Il semble que ce ne soit pas dans le style de la maison caquiste. On préfère l’efficacité aux palabres et aux débats sans fin.

On va de l’avant, quitte à écraser des orteils et à tourner les coins rond. L’important, c’est que ça bouge.

Le gouvernement en est déjà à son quatrième projet de loi adopté sous le bâillon en huit mois. Pour être efficace, c’est efficace. Mais est-ce la bonne marche à suivre ?

Pour justifier le bâillon, M. Legault a accusé ses adversaires de faire de l’obstruction. « Quand on est rendus à débattre pendant 70 heures avec l’opposition, puis que les mêmes arguments sont répétés continuellement, à un moment donné, il faut passer à l’action. »

Il y a sans doute du vrai là-dedans. Cela dit, que nos élus consacrent 70 heures à l’étude d’un projet de loi aussi majeur, c’est loin d’être un scandale en soi. D’autant plus que le ministre Roberge a lui-même prolongé le processus en déposant 80 amendements, signe que sa réforme était éminemment perfectible.

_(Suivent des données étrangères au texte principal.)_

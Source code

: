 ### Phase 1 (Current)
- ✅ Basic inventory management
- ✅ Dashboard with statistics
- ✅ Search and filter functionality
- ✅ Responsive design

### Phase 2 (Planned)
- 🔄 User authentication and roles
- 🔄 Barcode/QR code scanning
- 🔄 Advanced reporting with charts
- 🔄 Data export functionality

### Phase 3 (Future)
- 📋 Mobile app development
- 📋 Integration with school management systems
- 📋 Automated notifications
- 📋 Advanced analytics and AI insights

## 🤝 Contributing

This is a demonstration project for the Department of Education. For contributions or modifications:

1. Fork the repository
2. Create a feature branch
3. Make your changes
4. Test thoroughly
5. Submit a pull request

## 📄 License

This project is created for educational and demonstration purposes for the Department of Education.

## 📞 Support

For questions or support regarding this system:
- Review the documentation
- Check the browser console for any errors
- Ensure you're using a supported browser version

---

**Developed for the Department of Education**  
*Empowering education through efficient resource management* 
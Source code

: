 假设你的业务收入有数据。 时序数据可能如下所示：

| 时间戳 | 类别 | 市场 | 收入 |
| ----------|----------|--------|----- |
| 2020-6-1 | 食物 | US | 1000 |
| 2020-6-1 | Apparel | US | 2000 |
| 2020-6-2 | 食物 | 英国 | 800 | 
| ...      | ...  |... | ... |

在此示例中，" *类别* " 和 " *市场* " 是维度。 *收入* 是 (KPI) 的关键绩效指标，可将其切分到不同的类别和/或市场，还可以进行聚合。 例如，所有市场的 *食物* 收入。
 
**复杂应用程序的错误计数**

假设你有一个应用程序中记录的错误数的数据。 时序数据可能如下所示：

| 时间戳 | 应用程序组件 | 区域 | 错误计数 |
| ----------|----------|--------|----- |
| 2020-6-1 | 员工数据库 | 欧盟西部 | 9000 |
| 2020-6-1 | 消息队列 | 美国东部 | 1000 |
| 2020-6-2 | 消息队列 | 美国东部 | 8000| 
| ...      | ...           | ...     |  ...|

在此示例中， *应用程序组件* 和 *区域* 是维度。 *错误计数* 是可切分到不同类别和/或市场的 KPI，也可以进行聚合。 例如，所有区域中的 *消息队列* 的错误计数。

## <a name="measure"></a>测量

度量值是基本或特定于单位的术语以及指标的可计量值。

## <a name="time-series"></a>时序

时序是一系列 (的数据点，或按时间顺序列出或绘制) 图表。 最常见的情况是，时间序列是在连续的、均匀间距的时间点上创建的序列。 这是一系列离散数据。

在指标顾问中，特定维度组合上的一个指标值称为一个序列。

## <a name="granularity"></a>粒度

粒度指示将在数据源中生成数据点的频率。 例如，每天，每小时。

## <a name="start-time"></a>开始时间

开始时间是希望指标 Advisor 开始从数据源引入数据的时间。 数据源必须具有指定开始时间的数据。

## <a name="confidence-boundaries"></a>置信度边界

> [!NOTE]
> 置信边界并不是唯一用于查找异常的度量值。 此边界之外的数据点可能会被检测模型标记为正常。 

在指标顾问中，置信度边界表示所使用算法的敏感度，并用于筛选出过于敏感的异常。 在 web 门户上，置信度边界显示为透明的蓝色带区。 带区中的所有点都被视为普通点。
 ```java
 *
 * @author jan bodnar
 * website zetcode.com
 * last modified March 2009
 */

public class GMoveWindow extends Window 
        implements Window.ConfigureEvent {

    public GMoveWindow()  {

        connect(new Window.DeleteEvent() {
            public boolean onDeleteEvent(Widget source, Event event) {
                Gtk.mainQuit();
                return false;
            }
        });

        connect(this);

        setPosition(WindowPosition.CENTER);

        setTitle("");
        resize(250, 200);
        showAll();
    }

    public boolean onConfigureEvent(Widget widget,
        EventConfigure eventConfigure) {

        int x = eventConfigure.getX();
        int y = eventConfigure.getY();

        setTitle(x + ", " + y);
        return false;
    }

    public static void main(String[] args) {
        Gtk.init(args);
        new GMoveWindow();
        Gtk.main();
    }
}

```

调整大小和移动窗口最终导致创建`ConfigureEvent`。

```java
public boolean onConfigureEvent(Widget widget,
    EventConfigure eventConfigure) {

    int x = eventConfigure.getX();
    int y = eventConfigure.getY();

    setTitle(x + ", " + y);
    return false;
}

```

Elle l’est sans doute encore. Sauf que le bâillon empêche désormais les parlementaires d’en débattre et de l’améliorer. Au diable ces bavardages jusque tard dans la nuit au Salon bleu ! On a déjà trop perdu de temps. Y aura-t-il des ratés, du cafouillage ? « On verra », comme dirait M. Legault.

Avec un taux de satisfaction de 60 %, loin devant ses rivaux politiques, la CAQ n’a pas à s’en faire : elle a toujours le vent en poupe. Une majorité de Québécois apprécient ses méthodes efficaces, pour ne pas dire expéditives.

Pour l’instant, en tout cas.

Quelque chose me dit pourtant que, comme pour la réforme Barrette, le vent risque de tourner. Dans cinq ans, les journaux pourraient faire des bilans tout aussi critiques de la réforme Roberge.

Alors, il ne restera plus qu’à retourner dans les centres commerciaux pour tâter le pouls de la population.